» **Exercise**: Only the lines below, from the one with "### [ImGATE (아임게이트)](http://www.imgate.co.kr/)" through the one with "비대면 도어락 컨트롤 앱", are to be written out, exactly.

» **Data under study**:
—————

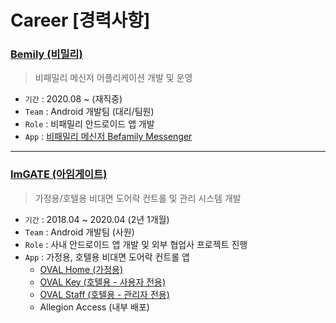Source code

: # Career [경력사항]
### [Bemily (비밀리)](https://www.bemily.com/)
> 비패밀리 메신저 어플리케이션 개발 및 운영
* `기간` : 2020.08 ~ (재직중)
* `Team` : Android 개발팀 (대리/팀원)
* `Role` : 비패밀리 안드로이드 앱 개발
* `App` : [비패밀리 메신저 Befamily Messenger](https://play.google.com/store/apps/details?id=com.bemily)

---

### [ImGATE (아임게이트)](http://www.imgate.co.kr/) 
> 가정용/호텔용 비대면 도어락 컨트롤 및 관리 시스템 개발
* `기간` : 2018.04 ~ 2020.04 (2년 1개월)
* `Team` : Android 개발팀 (사원)
* `Role` : 사내 안드로이드 앱 개발 및 외부 협업사 프로젝트 진행
* `App` : 가정용, 호텔용 비대면 도어락 컨트롤 앱
    - [OVAL Home (가정용)](https://play.google.com/store/apps/details?id=kr.co.imgate.home2.oval)
    - [OVAL Key (호텔용 - 사용자 전용)](https://play.google.com/store/apps/details?id=kr.co.imgate.hospitality.user2.oval)
    - [OVAL Staff (호텔용 - 관리자 전용)](https://play.google.com/store/apps/details?id=kr.co.imgate.hospitality.staff.oval)
    - Allegion Access (내부 배포)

—————

» **Expected answer**:
### [ImGATE (아임게이트)](http://www.imgate.co.kr/) 
> 가정용/호텔용 비대면 도어락 컨트롤 및 관리 시스템 개발
* `기간` : 2018.04 ~ 2020.04 (2년 1개월)
* `Team` : Android 개발팀 (사원)
* `Role` : 사내 안드로이드 앱 개발 및 외부 협업사 프로젝트 진행
* `App` : 가정용, 호텔용 비대면 도어락 컨트롤 앱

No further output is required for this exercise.